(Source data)
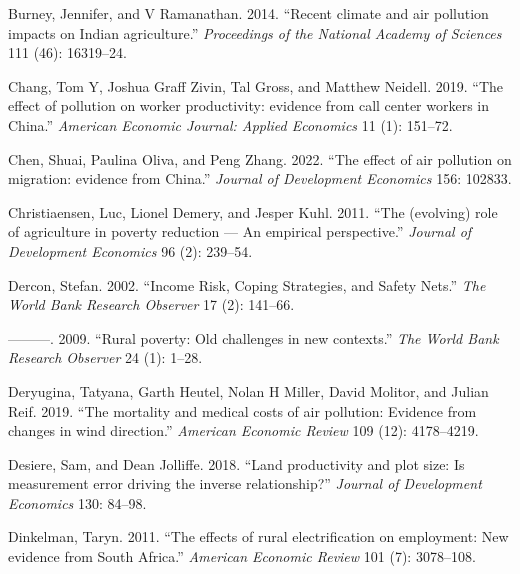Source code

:\documentclass[
]{article}
\newlength{\cslhangindent}
\newlength{\cslentryspacingunit} %
\newenvironment{CSLReferences}[2] %
 {%
  \setlength{\parindent}{0pt}
  \ifodd #1
  \let\oldpar\par
  \def\par{\hangindent=\cslhangindent\oldpar}
  \fi
  \setlength{\parskip}{#2\cslentryspacingunit}
 }%
 {}
\begin{document}
\begin{CSLReferences}{1}{0}
\leavevmode{}%
Burney, Jennifer, and V Ramanathan. 2014. {``{Recent climate and air pollution impacts on Indian agriculture}.''} \emph{{Proceedings of the National Academy of Sciences}} 111 (46): 16319--24.

\leavevmode{}%
Chang, Tom Y, Joshua Graff Zivin, Tal Gross, and Matthew Neidell. 2019. {``{The effect of pollution on worker productivity: evidence from call center workers in China}.''} \emph{{American Economic Journal: Applied Economics}} 11 (1): 151--72.

\leavevmode{}%
Chen, Shuai, Paulina Oliva, and Peng Zhang. 2022. {``{The effect of air pollution on migration: evidence from China}.''} \emph{{Journal of Development Economics}} 156: 102833.

\leavevmode{}%
Christiaensen, Luc, Lionel Demery, and Jesper Kuhl. 2011. {``{The (evolving) role of agriculture in poverty reduction --- An empirical perspective}.''} \emph{{Journal of Development Economics}} 96 (2): 239--54.

\leavevmode{}%
Dercon, Stefan. 2002. {``Income Risk, Coping Strategies, and Safety Nets.''} \emph{{The World Bank Research Observer}} 17 (2): 141--66.

\leavevmode{}%
---------. 2009. {``{Rural poverty: Old challenges in new contexts}.''} \emph{{The World Bank Research Observer}} 24 (1): 1--28.

\leavevmode{}%
Deryugina, Tatyana, Garth Heutel, Nolan H Miller, David Molitor, and Julian Reif. 2019. {``{The mortality and medical costs of air pollution: Evidence from changes in wind direction}.''} \emph{{American Economic Review}} 109 (12): 4178--4219.

\leavevmode{}%
Desiere, Sam, and Dean Jolliffe. 2018. {``{Land productivity and plot size: Is measurement error driving the inverse relationship?}''} \emph{{Journal of Development Economics}} 130: 84--98.

\leavevmode{}%
Dinkelman, Taryn. 2011. {``{The effects of rural electrification on employment: New evidence from South Africa}.''} \emph{{American Economic Review}} 101 (7): 3078--108.


\end{CSLReferences}
\end{document}
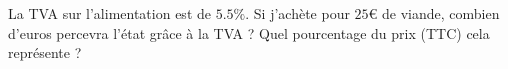 
\begin{exercice}\label{exosmath-0126}

    La TVA sur l'alimentation est de \( 5.5\%\). Si j'achète pour \( 25\)€ de viande, combien d'euros percevra l'état grâce à la TVA ? Quel pourcentage du prix (TTC) cela représente ?

\end{exercice}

Problem to work on: The reply should hold the lines from the top of the records through the line containing "Burney, Jennifer, and", reproduced exactly, and no pictures.

Answer space:
Source code

:\documentclass[
]{article}
\newlength{\cslhangindent}
\newlength{\cslentryspacingunit} %
\newenvironment{CSLReferences}[2] %
 {%
  \setlength{\parindent}{0pt}
  \ifodd #1
  \let\oldpar\par
  \def\par{\hangindent=\cslhangindent\oldpar}
  \fi
  \setlength{\parskip}{#2\cslentryspacingunit}
 }%
 {}
\begin{document}
\begin{CSLReferences}{1}{0}
\leavevmode{}%
Burney, Jennifer, and V Ramanathan. 2014. {``{Recent climate and air pollution impacts on Indian agriculture}.''} \emph{{Proceedings of the National Academy of Sciences}} 111 (46): 16319--24.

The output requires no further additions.